*Dataset entries*.
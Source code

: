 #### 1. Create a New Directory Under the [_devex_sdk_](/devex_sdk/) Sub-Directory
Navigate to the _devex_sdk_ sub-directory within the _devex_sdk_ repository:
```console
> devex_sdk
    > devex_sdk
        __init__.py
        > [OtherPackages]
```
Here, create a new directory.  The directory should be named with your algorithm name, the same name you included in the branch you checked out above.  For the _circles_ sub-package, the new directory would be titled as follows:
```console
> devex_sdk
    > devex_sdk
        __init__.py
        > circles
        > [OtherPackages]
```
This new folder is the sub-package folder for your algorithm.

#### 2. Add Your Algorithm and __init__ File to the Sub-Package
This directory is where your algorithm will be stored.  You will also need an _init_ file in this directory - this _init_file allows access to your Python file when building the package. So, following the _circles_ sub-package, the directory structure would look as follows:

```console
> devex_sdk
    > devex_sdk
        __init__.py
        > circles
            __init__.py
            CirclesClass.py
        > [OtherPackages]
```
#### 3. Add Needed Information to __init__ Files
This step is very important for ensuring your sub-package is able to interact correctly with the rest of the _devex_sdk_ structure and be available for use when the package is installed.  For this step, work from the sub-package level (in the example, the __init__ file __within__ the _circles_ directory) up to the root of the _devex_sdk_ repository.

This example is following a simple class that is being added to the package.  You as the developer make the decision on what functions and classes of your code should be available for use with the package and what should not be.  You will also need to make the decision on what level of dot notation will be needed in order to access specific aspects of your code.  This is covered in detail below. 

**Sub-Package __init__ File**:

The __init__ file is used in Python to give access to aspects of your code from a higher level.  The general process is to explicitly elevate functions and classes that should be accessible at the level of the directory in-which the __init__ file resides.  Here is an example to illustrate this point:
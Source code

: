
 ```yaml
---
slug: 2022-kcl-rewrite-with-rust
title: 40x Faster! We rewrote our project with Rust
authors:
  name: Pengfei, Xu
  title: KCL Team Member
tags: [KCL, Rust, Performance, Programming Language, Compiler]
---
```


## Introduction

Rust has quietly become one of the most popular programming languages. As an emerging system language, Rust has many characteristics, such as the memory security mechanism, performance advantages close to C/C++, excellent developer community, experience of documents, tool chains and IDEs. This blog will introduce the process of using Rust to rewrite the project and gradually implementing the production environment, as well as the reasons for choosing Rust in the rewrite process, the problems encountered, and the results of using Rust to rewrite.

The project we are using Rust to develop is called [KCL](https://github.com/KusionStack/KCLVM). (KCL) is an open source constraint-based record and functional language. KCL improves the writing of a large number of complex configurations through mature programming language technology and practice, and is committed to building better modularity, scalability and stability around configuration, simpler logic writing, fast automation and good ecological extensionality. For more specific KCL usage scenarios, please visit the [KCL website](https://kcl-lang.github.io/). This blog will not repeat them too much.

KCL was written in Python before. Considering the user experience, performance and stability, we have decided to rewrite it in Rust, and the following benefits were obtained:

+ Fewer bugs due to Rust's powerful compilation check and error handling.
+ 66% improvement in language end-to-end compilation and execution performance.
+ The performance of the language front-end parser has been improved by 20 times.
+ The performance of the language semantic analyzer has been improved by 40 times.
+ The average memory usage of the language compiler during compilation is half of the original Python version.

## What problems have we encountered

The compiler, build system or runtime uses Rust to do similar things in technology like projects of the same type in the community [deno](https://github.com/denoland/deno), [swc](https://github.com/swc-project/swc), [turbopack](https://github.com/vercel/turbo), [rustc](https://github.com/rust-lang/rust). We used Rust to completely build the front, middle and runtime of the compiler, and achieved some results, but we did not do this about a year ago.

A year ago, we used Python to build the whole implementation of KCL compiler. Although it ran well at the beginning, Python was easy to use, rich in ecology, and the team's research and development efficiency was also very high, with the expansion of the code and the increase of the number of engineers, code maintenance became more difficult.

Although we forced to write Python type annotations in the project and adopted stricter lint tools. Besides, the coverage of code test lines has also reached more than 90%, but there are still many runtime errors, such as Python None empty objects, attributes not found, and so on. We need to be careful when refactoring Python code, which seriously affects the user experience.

*Task details*. Using the data above, tally the lines that contain the string "times" and state only the result.

*Your solution*. 2